DIRECTIONS ▸ Leave the pictures out, and transcribe the material below exactly from the line with "lacks authentication: services/business_dashboard.py" to the line with "this the city that remembered the Lethani?", both lines included.

________________________________________

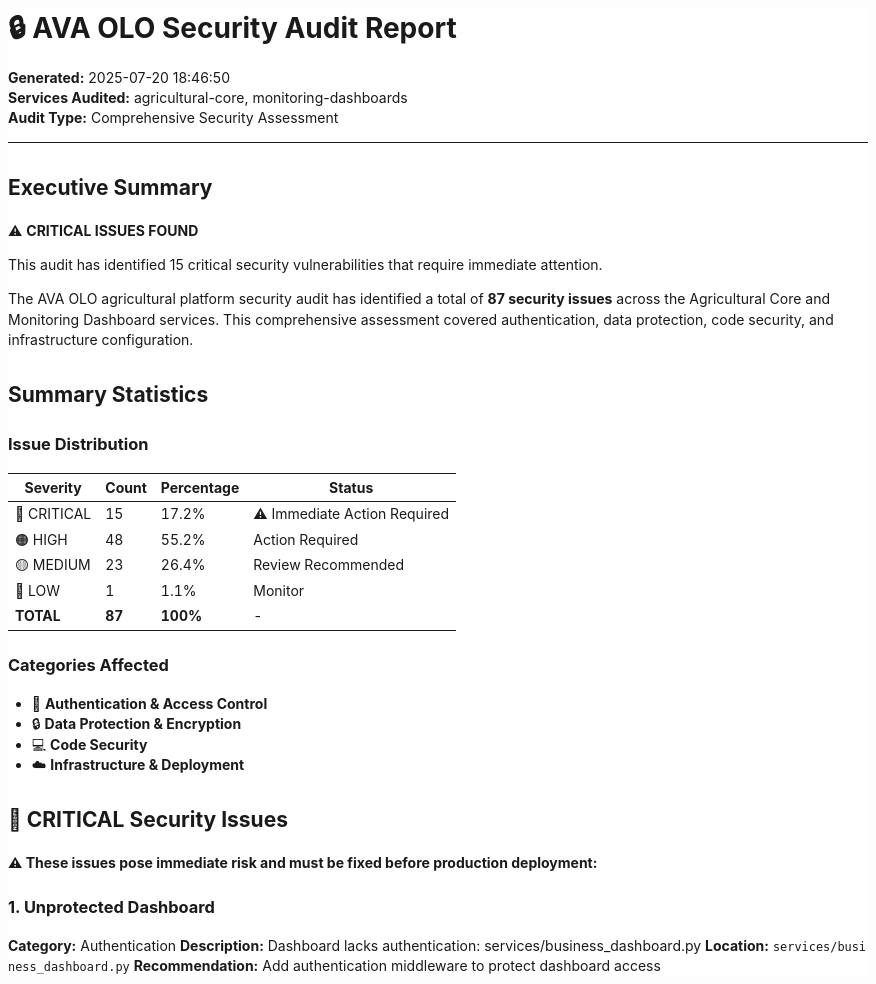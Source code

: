 # 🔒 AVA OLO Security Audit Report

**Generated:** 2025-07-20 18:46:50  
**Services Audited:** agricultural-core, monitoring-dashboards  
**Audit Type:** Comprehensive Security Assessment

---

## Executive Summary

⚠️ **CRITICAL ISSUES FOUND**

This audit has identified 15 critical security vulnerabilities that require immediate attention.

The AVA OLO agricultural platform security audit has identified a total of **87 security issues** across the Agricultural Core and Monitoring Dashboard services. This comprehensive assessment covered authentication, data protection, code security, and infrastructure configuration.

## Summary Statistics

### Issue Distribution

| Severity | Count | Percentage | Status |
|----------|-------|------------|--------|
| 🔴 CRITICAL | 15 | 17.2% | ⚠️ Immediate Action Required |
| 🟠 HIGH | 48 | 55.2% | Action Required |
| 🟡 MEDIUM | 23 | 26.4% | Review Recommended |
| 🔵 LOW | 1 | 1.1% | Monitor |
| **TOTAL** | **87** | **100%** | - |

### Categories Affected

- 🔐 **Authentication & Access Control**
- 🔒 **Data Protection & Encryption**
- 💻 **Code Security**
- ☁️ **Infrastructure & Deployment**

## 🔴 CRITICAL Security Issues

**⚠️ These issues pose immediate risk and must be fixed before production deployment:**

### 1. Unprotected Dashboard

**Category:** Authentication
**Description:** Dashboard lacks authentication: services/business_dashboard.py
**Location:** `services/business_dashboard.py`
**Recommendation:** Add authentication middleware to protect dashboard access
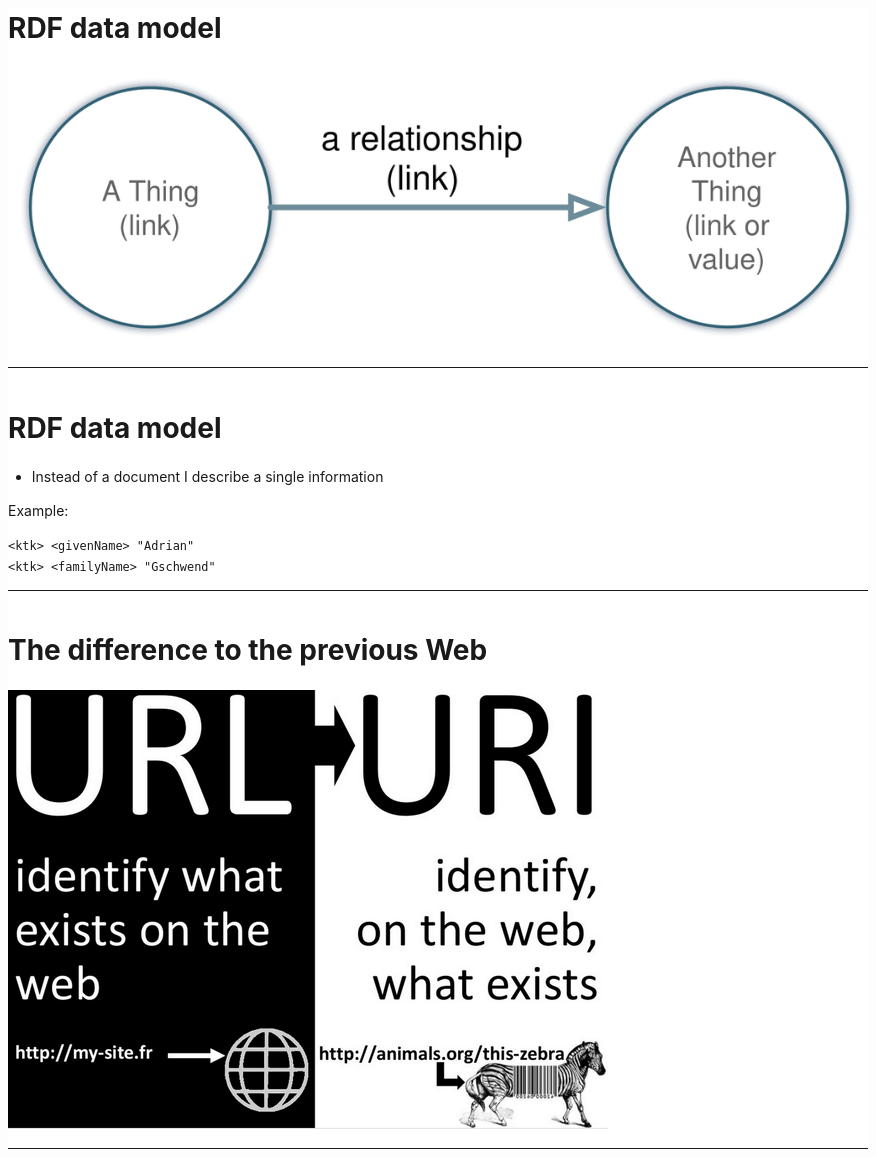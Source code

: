 
# RDF data model

![A Thing with URIs](../img/AThing2.svg)

---

# RDF data model

* Instead of a document I describe a single information

Example:

```turtle
<ktk> <givenName> "Adrian"
<ktk> <familyName> "Gschwend"
```

---

# The difference to the previous Web

![URLs vs URIs](../img/URL-vs-URI.png)

---
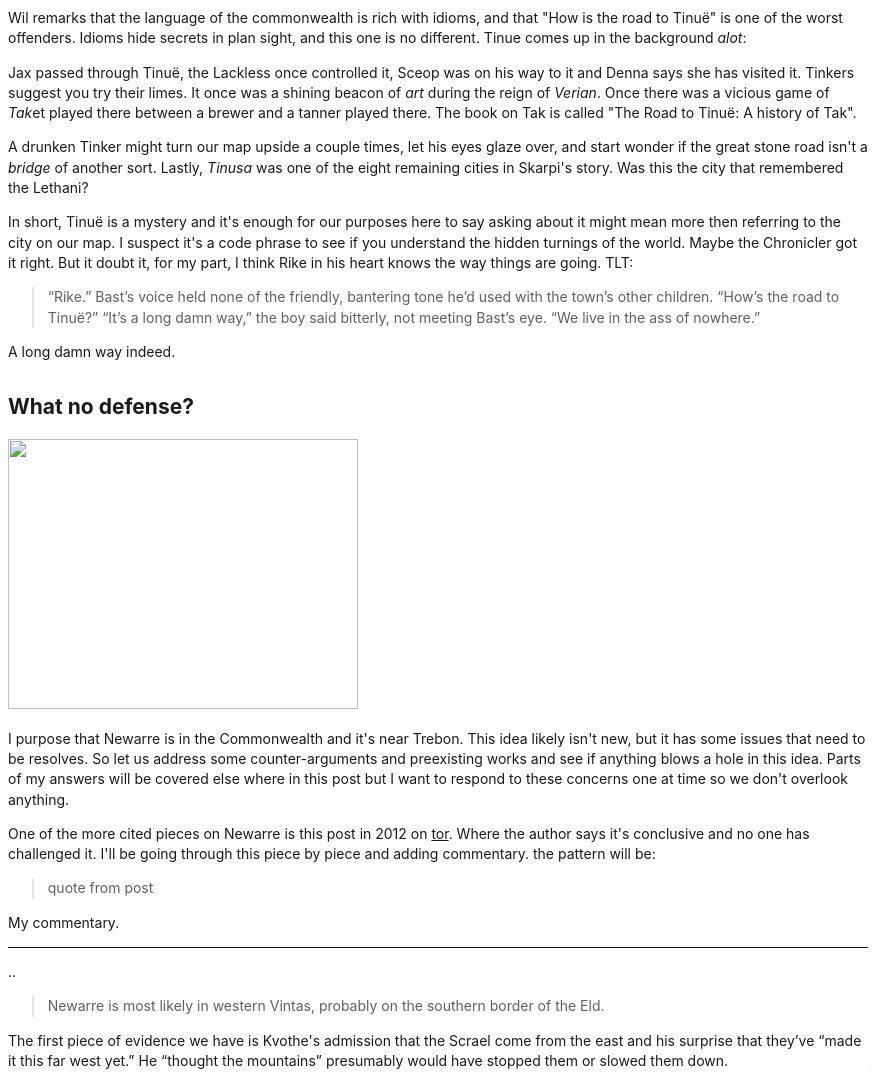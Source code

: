 Wil remarks that the language of the commonwealth is rich with idioms, and that
"How is the road to Tinuë" is one of the worst offenders. Idioms hide secrets in plan sight, 
and this one is no different. Tinue comes up in the background _alot_:

Jax passed through Tinuë, the Lackless once controlled it, Sceop was on his way
to it and Denna says she has visited it. Tinkers suggest you try their limes. It
once was a shining beacon of _art_ during the reign of _Verian_. Once there was
a vicious game of *Tak*et played there between a brewer and a
tanner played there. The book on Tak is called "The Road to Tinuë: A history of Tak". 

A drunken Tinker might turn our map upside a couple times, let his eyes glaze
over, and start wonder if the great stone road isn't a _bridge_ of another sort.
Lastly, *Tinusa* was one of the eight remaining cities in Skarpi's story. Was
this the city that remembered the Lethani?

In short, Tinuë is a mystery and it's enough for our purposes here to say asking
about it might mean more then referring to the city on our map. I suspect it's a
code phrase to see if you understand the hidden turnings of the world. Maybe the
Chronicler got it right. But it doubt it, for my part, I think Rike in his heart
knows the way things are going. TLT:

> “Rike.” Bast’s voice held none of the friendly,
> bantering tone he’d used with the town’s other children. “How’s the road to
> Tinuë?” “It’s a long damn way,” the boy said bitterly, not meeting Bast’s eye.
> “We live in the ass of nowhere.”

A long damn way indeed.

## What no defense?

<img src="/img/abenthy.webp" height="270px" width="350px">


I purpose that Newarre is in the Commonwealth and it's near Trebon. This idea
likely isn't new, but it has some issues that need to be resolves. So let us
address some counter-arguments and preexisting works and see if anything blows a
hole in this idea. Parts of my answers will be covered else where in this post
but I want to respond to these concerns one at time so we don't overlook
anything.

One of the more cited pieces on Newarre is this post in 2012 on
[tor](https://www.tor.com/2012/05/10/rothfuss-reread-speculative-summary-10-the-road-to-newarre/).
Where the author says it's conclusive and no one has challenged it. I'll be
going through this piece by piece and adding commentary. the pattern will be:

> quote from post

My commentary.

-------------
..

> Newarre is most likely in western Vintas, probably on the southern border of
> the Eld.

The first piece of evidence we have is Kvothe's admission that the Scrael
come from the east and his surprise that they’ve “made it this far west yet.”
He “thought the mountains” presumably would have stopped them or slowed
them down.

________________________________________

FINISHED EXERCISE ▸
**Description:** Dashboard lacks authentication: services/business_dashboard.py
**Location:** `services/business_dashboard.py`
**Recommendation:** Add authentication middleware to protect dashboard access
Source code

: 
# RDF data model

![A Thing with URIs](../img/AThing2.svg)

---

# RDF data model

* Instead of a document I describe a single information

Example:

```turtle
<ktk> <givenName> "Adrian"
<ktk> <familyName> "Gschwend"
```

---

# The difference to the previous Web

![URLs vs URIs](../img/URL-vs-URI.png)

---
Source code

: Wil remarks that the language of the commonwealth is rich with idioms, and that
"How is the road to Tinuë" is one of the worst offenders. Idioms hide secrets in plan sight, 
and this one is no different. Tinue comes up in the background _alot_:

Jax passed through Tinuë, the Lackless once controlled it, Sceop was on his way
to it and Denna says she has visited it. Tinkers suggest you try their limes. It
once was a shining beacon of _art_ during the reign of _Verian_. Once there was
a vicious game of *Tak*et played there between a brewer and a
tanner played there. The book on Tak is called "The Road to Tinuë: A history of Tak". 

A drunken Tinker might turn our map upside a couple times, let his eyes glaze
over, and start wonder if the great stone road isn't a _bridge_ of another sort.
Lastly, *Tinusa* was one of the eight remaining cities in Skarpi's story. Was
this the city that remembered the Lethani?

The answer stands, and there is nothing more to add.